PADOVA – Niente sfida contro la memoria, né performance da palcoscenico davanti alla commissione. Gianmaria Favaretto, 19 anni, ex studente del liceo scientifico “Enrico Fermi” di Padova, ha scelto la disobbedienza formale: si è presentato all’orale dell’esame di maturità, ha firmato il registro, ha ringraziato educatamente i commissari e ha annunciato: “Io questo colloquio non lo voglio sostenere. Arrivederci”.
Un gesto non dettato dall’improvvisazione o dalla ribellione adolescenziale, ma da una riflessione consapevole e maturata nel tempo. “L’esame di maturità, per come è strutturato oggi, è una sciocchezza. Un rituale che non misura le capacità reali degli studenti, ma li costringe in una logica competitiva e ansiogena”, ha dichiarato in un’intervista rilasciata al Mattino di Padova.
Una decisione calcolata, ma non fredda
Gianmaria era già certo di aver raggiunto la sufficienza: 31 i crediti ottenuti durante il percorso scolastico, 17 il punteggio nel tema di italiano, 14 nella seconda prova di matematica. Totale: 62 punti, quanto basta per il diploma. “Probabilmente sono il primo al Fermi a fare una cosa simile”, ha detto. Ma dietro il suo gesto non c’era solo un calcolo numerico. “Il voto, per come viene usato, alimenta la competizione più che la comprensione. Ho visto compagni diventare cattivi per un punto in più. Non è questo che dovrebbe insegnare la scuola”.

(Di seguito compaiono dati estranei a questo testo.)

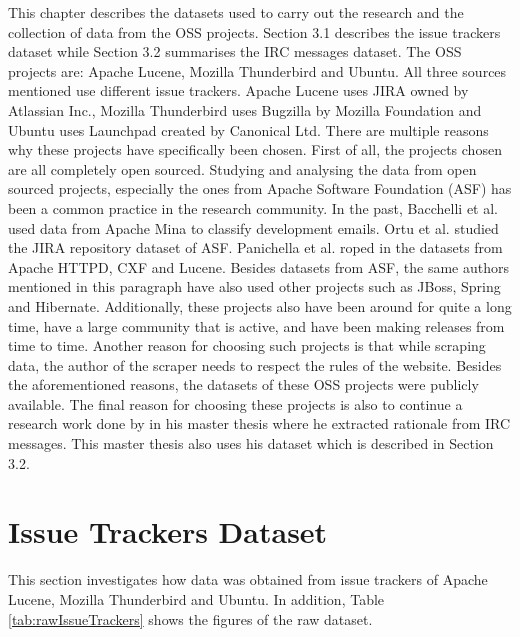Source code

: \documentclass[a4paper,12pt,twoside]{report}
\begin{document}
This chapter describes the datasets used to carry out the research and the collection of data from the \acs{OSS} projects. Section 3.1 describes the issue trackers dataset while Section 3.2 summarises the \acs{IRC} messages dataset. The \acs{OSS} projects are: Apache Lucene, Mozilla Thunderbird and Ubuntu. All three sources mentioned use different issue trackers. Apache Lucene uses JIRA owned by Atlassian Inc., Mozilla Thunderbird uses Bugzilla by Mozilla Foundation and Ubuntu uses Launchpad created by Canonical Ltd. 
\newline \newline
There are multiple reasons why these projects have specifically been chosen. First of all, the projects chosen are all completely open sourced. Studying and analysing the data from open sourced projects, especially the ones from Apache Software Foundation (ASF) has been a common practice in the research community. In the past, Bacchelli et al.\cite{Bacchelli2012} used data from Apache Mina to classify development emails. Ortu et al.\cite{Ortu2015} studied the JIRA repository dataset of ASF. Panichella et al. \cite{Panichella2014} roped in the datasets from Apache HTTPD, CXF and Lucene. Besides datasets from ASF, the same authors mentioned in this paragraph have also used other projects such as JBoss, Spring and Hibernate. Additionally, these projects also have been around for quite a long time, have a large community that is active, and have been making releases from time to time. Another reason for choosing such projects is that while scraping data, the author of the scraper needs to respect the rules of the website. Besides the aforementioned reasons, the datasets of these \acs{OSS} projects were publicly available. The final reason for choosing these projects is also to continue a research work done by \cite{Nonnenmacher2017} in his master thesis where he extracted rationale from \acs{IRC} messages. This master thesis also uses his dataset which is described in Section 3.2. 

\section{Issue Trackers Dataset}
This section investigates how data was obtained from issue trackers of Apache Lucene, Mozilla Thunderbird and Ubuntu. In addition, Table \ref{tab:rawIssueTrackers} shows the figures of the raw dataset. 
\end{document}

Il confronto con la commissione
Il rifiuto del colloquio ha spiazzato i commissari. “La presidente è stata rigida. Mi ha detto che non presentandomi insultavo il lavoro dei docenti che avevano corretto gli scritti”, racconta il ragazzo. Il clima si è disteso solo dopo un confronto con i professori interni, che lo conoscevano e hanno scelto di ascoltarlo. Alla fine, Gianmaria ha risposto ad alcune domande sul programma, ottenendo 3 punti aggiuntivi: voto finale 65/100.

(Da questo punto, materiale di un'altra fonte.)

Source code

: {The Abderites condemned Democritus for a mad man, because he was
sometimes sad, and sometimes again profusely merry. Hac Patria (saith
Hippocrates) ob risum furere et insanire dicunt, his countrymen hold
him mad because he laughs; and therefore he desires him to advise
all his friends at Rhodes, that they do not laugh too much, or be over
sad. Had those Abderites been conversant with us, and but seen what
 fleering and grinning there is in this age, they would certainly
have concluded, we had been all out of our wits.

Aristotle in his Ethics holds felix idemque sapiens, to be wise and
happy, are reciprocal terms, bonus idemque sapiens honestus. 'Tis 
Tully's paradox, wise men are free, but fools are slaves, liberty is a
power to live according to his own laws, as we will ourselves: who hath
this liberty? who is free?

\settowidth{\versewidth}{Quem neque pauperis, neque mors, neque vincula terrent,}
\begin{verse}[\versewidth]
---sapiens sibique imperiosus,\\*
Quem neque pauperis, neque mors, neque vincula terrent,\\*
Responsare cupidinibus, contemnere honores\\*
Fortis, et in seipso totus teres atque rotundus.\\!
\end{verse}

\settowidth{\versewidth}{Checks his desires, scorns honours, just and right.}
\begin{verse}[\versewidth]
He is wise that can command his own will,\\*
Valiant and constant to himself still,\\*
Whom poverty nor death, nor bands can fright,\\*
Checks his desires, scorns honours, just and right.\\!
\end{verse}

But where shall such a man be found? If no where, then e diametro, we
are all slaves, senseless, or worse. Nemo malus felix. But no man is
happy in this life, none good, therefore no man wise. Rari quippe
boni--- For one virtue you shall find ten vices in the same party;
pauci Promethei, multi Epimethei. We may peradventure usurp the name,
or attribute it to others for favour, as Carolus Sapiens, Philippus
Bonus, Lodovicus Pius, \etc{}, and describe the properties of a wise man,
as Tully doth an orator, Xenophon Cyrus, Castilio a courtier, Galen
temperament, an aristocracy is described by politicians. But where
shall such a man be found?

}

Un gesto simbolico, non una fuga
La bocciatura in terza superiore è stata per lui un punto di svolta. “Mi ha aiutato a maturare. Sbagliando si impara. Per me studiare significa crescere, non collezionare numeri”, afferma. E sulla scelta di non sostenere l’orale: “Perché dovevo fare una cosa solo perché la fanno tutti? Ho deciso di usare la mia testa”.
Genitori informati a cose fatte
Il gesto non era stato annunciato nemmeno alla famiglia. “L’ho detto dopo. Ho spiegato loro perché l’ho fatto, e mi hanno capito”, racconta. Ora per Gianmaria si aprono nuove strade: l’università, innanzitutto, dove spera di trovare un ambiente più aperto alla riflessione critica e meno schiacciato dalla logica del voto.
Un caso isolato o un segnale?
In un momento in cui il dibattito sulla scuola italiana si intreccia con temi come il benessere psicologico degli studenti, la personalizzazione dell’apprendimento e il ruolo della valutazione, il gesto di Gianmaria – pur isolato – pone interrogativi più ampi. E richiama il senso originario della maturità: un passaggio, non un giudizio.